Por este processo se realiza, afinal, a colaboração da Corporação da Assistência com as demais no planeamento nacional, colaboração que não é exclusiva das corporações económicas.
7. A criação da nova Corporação revestiu-se da mais flagrante oportunidade e os acontecimentos têm confirmado a conveniência da instituição.
Desde o Plano Intercalar de Fomento passou a ser incluído na programação um capítulo especial de "Saúde", entendida esta em sentido amplo, de modo a abranger a assistência social.
"Da importância dos problemas sanitários" - diz-se no capítulo XII do III Plano de Fomento (1968-1973) - "decorre a necessidade, crescente e largamente sentida, de assegurar o seu enquadramento no desenvolvimento económico-social do País, bem como o reconhecimento da prioridade inerente à saúde, simultâneamente objectivo e factor de progresso."

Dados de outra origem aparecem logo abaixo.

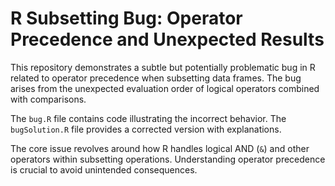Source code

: # R Subsetting Bug: Operator Precedence and Unexpected Results

This repository demonstrates a subtle but potentially problematic bug in R related to operator precedence when subsetting data frames.  The bug arises from the unexpected evaluation order of logical operators combined with comparisons.

The `bug.R` file contains code illustrating the incorrect behavior.  The `bugSolution.R` file provides a corrected version with explanations.

The core issue revolves around how R handles logical AND (`&`) and other operators within subsetting operations.  Understanding operator precedence is crucial to avoid unintended consequences.
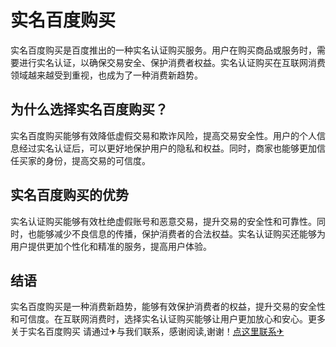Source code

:# 实名百度购买

实名百度购买是百度推出的一种实名认证购买服务。用户在购买商品或服务时，需要进行实名认证，以确保交易安全、保护消费者权益。实名认证购买在互联网消费领域越来越受到重视，也成为了一种消费新趋势。

## 为什么选择实名百度购买？

实名百度购买能够有效降低虚假交易和欺诈风险，提高交易安全性。用户的个人信息经过实名认证后，可以更好地保护用户的隐私和权益。同时，商家也能够更加信任买家的身份，提高交易的可信度。

## 实名百度购买的优势

实名认证购买能够有效杜绝虚假账号和恶意交易，提升交易的安全性和可靠性。同时，也能够减少不良信息的传播，保护消费者的合法权益。实名认证购买还能够为用户提供更加个性化和精准的服务，提高用户体验。

## 结语

实名百度购买是一种消费新趋势，能够有效保护消费者的权益，提升交易的安全性和可信度。在互联网消费时，选择实名认证购买能够让用户更加放心和安心。更多 关于实名百度购买 请通过✈与我们联系，感谢阅读,谢谢！[点这里联系✈](https://1.k02.cc)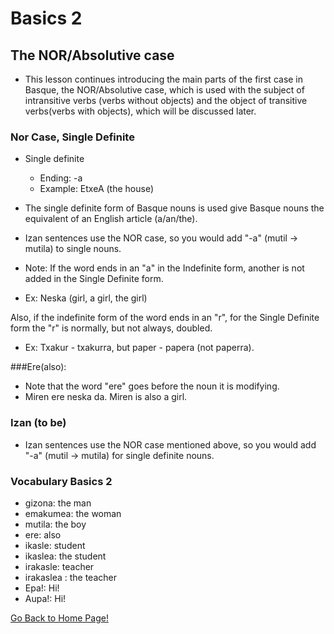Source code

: # ​Basics 2

## The NOR/Absolutive case
*   This lesson continues introducing the main parts of the first case in Basque, the NOR/Absolutive case, which is used with the subject of intransitive verbs (verbs without objects) and the object of transitive verbs(verbs with objects), which will be discussed later.

### Nor Case, Single Definite
*   Single definite
    *   Ending: -a
    *   Example: EtxeA (the house)

*   The single definite form of Basque nouns is used give Basque nouns the equivalent of an English article (a/an/the).
*   Izan sentences use the NOR case, so you would add "-a" (mutil → mutila) to single nouns.
*   Note: If the word ends in an "a" in the Indefinite form, another is not added in the Single Definite form.
*   Ex: Neska (girl, a girl, the girl)

Also, if the indefinite form of the word ends in an "r", for the Single Definite form the "r" is normally, but not always, doubled.
+ Ex: Txakur - txakurra, but paper - papera (not paperra).

###Ere(also):
+ Note that the word "ere" goes before the noun it is modifying.
+  Miren ere neska da. Miren is also a girl.

### Izan (to be)
*   Izan sentences use the NOR case mentioned above, so you would add "-a" (mutil → mutila) for single definite nouns.

### Vocabulary Basics 2
*   gizona: the man
*   emakumea: the woman
*   mutila: the boy
*   ere: also
*   ikasle: student
*   ikaslea: the student
*   irakasle: teacher
*   irakaslea : the teacher
*   Epa!: Hi!
*   Aupa!: Hi!

[ Go Back to Home Page!](..)
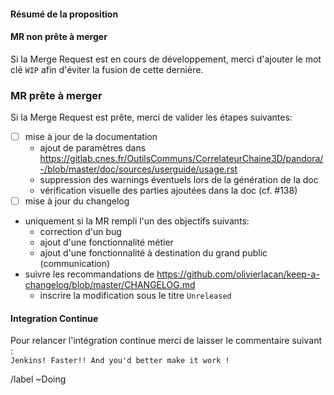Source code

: #### Résumé de la proposition



#### MR non prête à merger

Si la Merge Request est en cours de développement, merci d'ajouter le mot clé `WIP` afin d'éviter la fusion de cette dernière.

### MR prête à merger 

Si la Merge Request est prête, merci de valider les étapes suivantes:
- [ ] mise à jour de la documentation
  - ajout de paramètres dans https://gitlab.cnes.fr/OutilsCommuns/CorrelateurChaine3D/pandora/-/blob/master/doc/sources/userguide/usage.rst
  - suppression des warnings éventuels lors de la génération de la doc
  - vérification visuelle des parties ajoutées dans la doc (cf. #138)
- [ ]  mise à jour du changelog
  - uniquement si la MR rempli l'un des objectifs suivants:
    - correction d'un bug
    - ajout d'une fonctionnalité métier
    - ajout d'une fonctionnalité à destination du grand public (communication)
  - suivre les recommandations de https://github.com/olivierlacan/keep-a-changelog/blob/master/CHANGELOG.md
    - inscrire la modification sous le titre `Unreleased`

#### Integration Continue

Pour relancer l'intégration continue merci de laisser le commentaire suivant :  
`Jenkins! Faster!! And you'd better make it work !`


/label ~Doing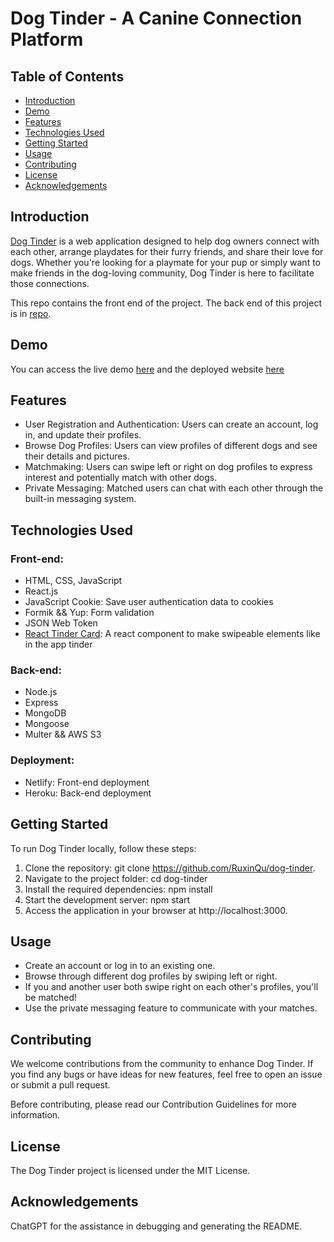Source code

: # Dog Tinder - A Canine Connection Platform

## Table of Contents

- [Introduction](#introduction)
- [Demo](#demo)
- [Features](#features)
- [Technologies Used](#technologies-used)
- [Getting Started](#getting-started)
- [Usage](#usage)
- [Contributing](#contributing)
- [License](#license)
- [Acknowledgements](#acknowledgements)

## Introduction

[Dog Tinder](https://dog-tinder-rq.netlify.app) is a web application designed to help dog owners connect with each other, arrange playdates for their furry friends, and share their love for dogs. Whether you're looking for a playmate for your pup or simply want to make friends in the dog-loving community, Dog Tinder is here to facilitate those connections.

This repo contains the front end of the project. The back end of this project is in [repo](https://github.com/RuxinQu/dog-tinder-backend).

## Demo

You can access the live demo [here](https://watch.screencastify.com/v/YeCGALrJzt2hBYzqXbCN) and the deployed website [here](https://dog-tinder-rq.netlify.app)

## Features

- User Registration and Authentication: Users can create an account, log in, and update their profiles.
- Browse Dog Profiles: Users can view profiles of different dogs and see their details and pictures.
- Matchmaking: Users can swipe left or right on dog profiles to express interest and potentially match with other dogs.
- Private Messaging: Matched users can chat with each other through the built-in messaging system.

## Technologies Used

### Front-end:

- HTML, CSS, JavaScript
- React.js
- JavaScript Cookie: Save user authentication data to cookies
- Formik && Yup: Form validation
- JSON Web Token
- [React Tinder Card](https://www.npmjs.com/package/react-tinder-card): A react component to make swipeable elements like in the app tinder

### Back-end:

- Node.js
- Express
- MongoDB
- Mongoose
- Multer && AWS S3

### Deployment:

- Netlify: Front-end deployment
- Heroku: Back-end deployment

## Getting Started

To run Dog Tinder locally, follow these steps:

1. Clone the repository: git clone https://github.com/RuxinQu/dog-tinder.
2. Navigate to the project folder: cd dog-tinder
3. Install the required dependencies: npm install
4. Start the development server: npm start
5. Access the application in your browser at http://localhost:3000.

## Usage

- Create an account or log in to an existing one.
- Browse through different dog profiles by swiping left or right.
- If you and another user both swipe right on each other's profiles, you'll be matched!
- Use the private messaging feature to communicate with your matches.

## Contributing

We welcome contributions from the community to enhance Dog Tinder. If you find any bugs or have ideas for new features, feel free to open an issue or submit a pull request.

Before contributing, please read our Contribution Guidelines for more information.

## License

The Dog Tinder project is licensed under the MIT License.

## Acknowledgements

ChatGPT for the assistance in debugging and generating the README.
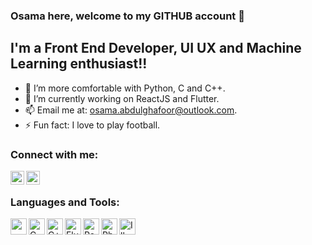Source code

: ### Osama here, welcome to my GITHUB account 👋

## I'm a Front End Developer, UI UX and Machine Learning enthusiast!!

- 🌱 I’m more comfortable with Python, C and C++.
- 🔭 I’m currently working on ReactJS and Flutter.
- 📫 Email me at: [osama.abdulghafoor@outlook.com][Email].
- ⚡ Fun fact: I love to play football.



### Connect with me:

[<img align="left" alt="Osama Abdul Ghafoor | LinkedIn" width="22px" src="https://cdn.jsdelivr.net/npm/simple-icons@v3/icons/linkedin.svg" />][linkedin]

[<img align="left" alt="Osama Abdul Ghafoor | Behance" width="22px" src="https://cdn.jsdelivr.net/npm/simple-icons@v3/icons/behance.svg" />][Behance]
<br />

### Languages and Tools:

[<img align="left" alt="Python" width="26px" src="https://cdn.jsdelivr.net/npm/simple-icons@v3/icons/python.svg" style="color:white"/>][Github]
[<img align="left" alt="C" width="26px" src="https://cdn.jsdelivr.net/npm/simple-icons@v3/icons/c.svg" />][Github]
[<img align="left" alt="C++" width="26px" src="https://cdn.jsdelivr.net/npm/simple-icons@v3/icons/cplusplus.svg" />][Github]
[<img align="left" alt="Flutter" width="26px" src="https://cdn.jsdelivr.net/npm/simple-icons@v3/icons/flutter.svg" />][Github]
[<img align="left" alt="ReactJS" width="26px" src="https://cdn.jsdelivr.net/npm/simple-icons@v3/icons/react.svg" />][Github]
[<img align="left" alt="Photoshop" width="26px" src="https://cdn.jsdelivr.net/npm/simple-icons@v3/icons/adobephotoshop.svg" />][Behance]
[<img align="left" alt="Illustrator" width="26px" src="https://cdn.jsdelivr.net/npm/simple-icons@v3/icons/adobeillustrator.svg" />][Behance]



<br />
<br />



[linkedin]: https://www.linkedin.com/in/osama-abdul-ghafoor
[Behance]: https://www.behance.net/osamaabdulg
[Email]: osama.abdulghafoor@outlook.com
[Github]: https://github.com/Osama-Abdul-Ghafoor

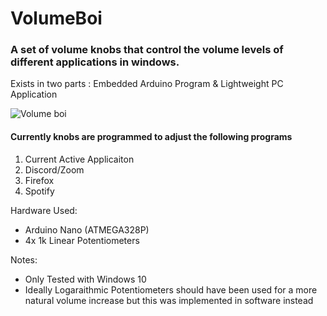 
<h1>VolumeBoi</h1>
<h3>A set of volume knobs that control the volume levels of different applications in windows.</h3>
<p>Exists in two parts : Embedded Arduino Program & Lightweight PC Application </p> 

![Volume boi](https://user-images.githubusercontent.com/63902709/153577278-c863e435-73ab-414f-a919-9cc5f42836e1.jpg)

<h4>Currently  knobs are programmed to adjust the following programs</h4>
<ol>
<li>Current Active Applicaiton</li>
<li>Discord/Zoom</li>
<li>Firefox</li>
<li>Spotify</li>
</ol>

Hardware Used:
<ul>
<li>Arduino Nano (ATMEGA328P)</li>
<li>4x 1k Linear Potentiometers</li>
</ul>

Notes:
<ul>
<li>Only Tested with Windows 10</li>
<li>Ideally Logaraithmic Potentiometers should have been used for a more natural volume increase but this was implemented in software instead</li>
</ul>

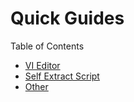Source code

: # Quick Guides
Table of Contents

- [VI Editor](vi.md)
- [Self Extract Script](self.md)
- [Other](#other)

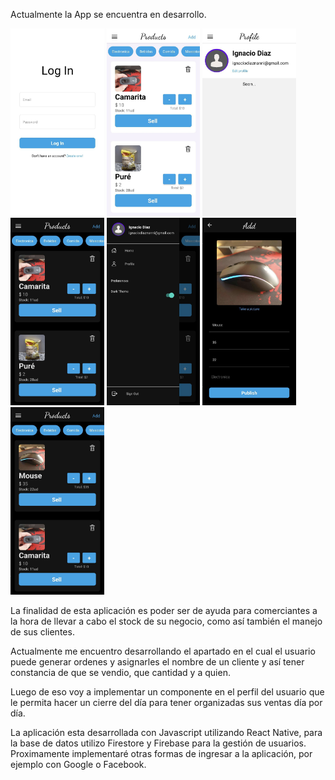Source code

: Actualmente la App se encuentra en desarrollo.

<div display='flex'>
<img src='./screenshots/photo_2022-06-14_16-54-24.jpg' height='300px'/>
<img src='./screenshots/photo_2022-06-14_16-54-27.jpg' height='300px'/>
<img src='./screenshots/photo_2022-06-14_16-54-33.jpg' height='300px'/>
<img src='./screenshots/photo_2022-06-14_16-54-35.jpg' height='300px'/>
<img src='./screenshots/photo_2022-06-14_16-54-38.jpg' height='300px'/>
<img src='./screenshots/photo_2022-06-14_16-54-40.jpg' height='300px'/>
<img src='./screenshots/photo_2022-06-14_16-54-46.jpg' height='300px'/>
</div>
<div>
  <p>La finalidad de esta aplicación es poder ser de ayuda para comerciantes a la hora de llevar
  a cabo el stock de su negocio, como así también el manejo de sus clientes.</p>
  <p>Actualmente me encuentro desarrollando el apartado en el cual el usuario puede generar ordenes y asignarles
    el nombre de un cliente y así tener constancia de que se vendio, que cantidad y a quien.
  </p>
  <p>Luego de eso voy a implementar un componente en el perfil del usuario que le permita hacer un cierre del
  día para tener organizadas sus ventas día por día.</p>
</div>
<div>
  La aplicación esta desarrollada con Javascript utilizando React Native, para la base de datos utilizo Firestore
  y Firebase para la gestión de usuarios. Proximamente implementaré otras formas de ingresar a la aplicación,
  por ejemplo con Google o Facebook.
</div>
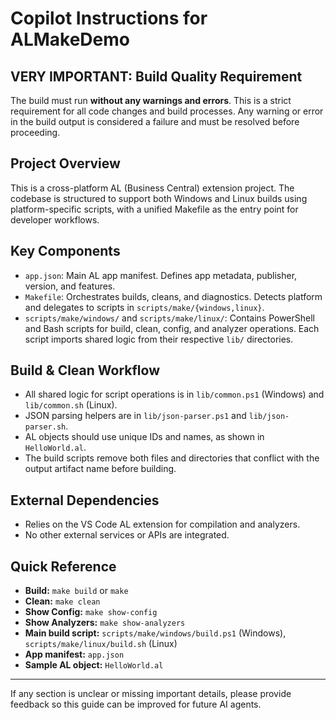# Copilot Instructions for ALMakeDemo

## VERY IMPORTANT: Build Quality Requirement
The build must run **without any warnings and errors**. This is a strict requirement for all code changes and build processes. Any warning or error in the build output is considered a failure and must be resolved before proceeding.

## Project Overview
This is a cross-platform AL (Business Central) extension project. The codebase is structured to support both Windows and Linux builds using platform-specific scripts, with a unified Makefile as the entry point for developer workflows.

## Key Components
- `app.json`: Main AL app manifest. Defines app metadata, publisher, version, and features.
- `Makefile`: Orchestrates builds, cleans, and diagnostics. Detects platform and delegates to scripts in `scripts/make/{windows,linux}`.
- `scripts/make/windows/` and `scripts/make/linux/`: Contains PowerShell and Bash scripts for build, clean, config, and analyzer operations. Each script imports shared logic from their respective `lib/` directories.

## Build & Clean Workflow

- All shared logic for script operations is in `lib/common.ps1` (Windows) and `lib/common.sh` (Linux).
- JSON parsing helpers are in `lib/json-parser.ps1` and `lib/json-parser.sh`.
- AL objects should use unique IDs and names, as shown in `HelloWorld.al`.
- The build scripts remove both files and directories that conflict with the output artifact name before building.

## External Dependencies
- Relies on the VS Code AL extension for compilation and analyzers.
- No other external services or APIs are integrated.

## Quick Reference
- **Build:** `make build` or `make`
- **Clean:** `make clean`
- **Show Config:** `make show-config`
- **Show Analyzers:** `make show-analyzers`
- **Main build script:** `scripts/make/windows/build.ps1` (Windows), `scripts/make/linux/build.sh` (Linux)
- **App manifest:** `app.json`
- **Sample AL object:** `HelloWorld.al`

---
If any section is unclear or missing important details, please provide feedback so this guide can be improved for future AI agents.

No parecer subsidiário da Câmara Corporativa (secção de Interesses de ordem espiritual e moral) sobre o projecto daquele III Plano, salientou-se que "a integração dos serviços de saúde no programa nacional de fomento define uma orientação; pois que, naquele sector nem sempre se espera reprodutividade dos investimentos, será preciso ter em conta, além dos objectivos humanitários em presença, a contribuição das medidas sanitárias para o desenvolvimento económico-social da Nação". E dizia-se também:

Assim como um bom nível geral de saúde é factor de desenvolvimento económico-social, a prosperidade económica de uma colectividade possibilita-lhe, em proporção correspondente, os meios materiais favoráveis à melhoria da saúde pública.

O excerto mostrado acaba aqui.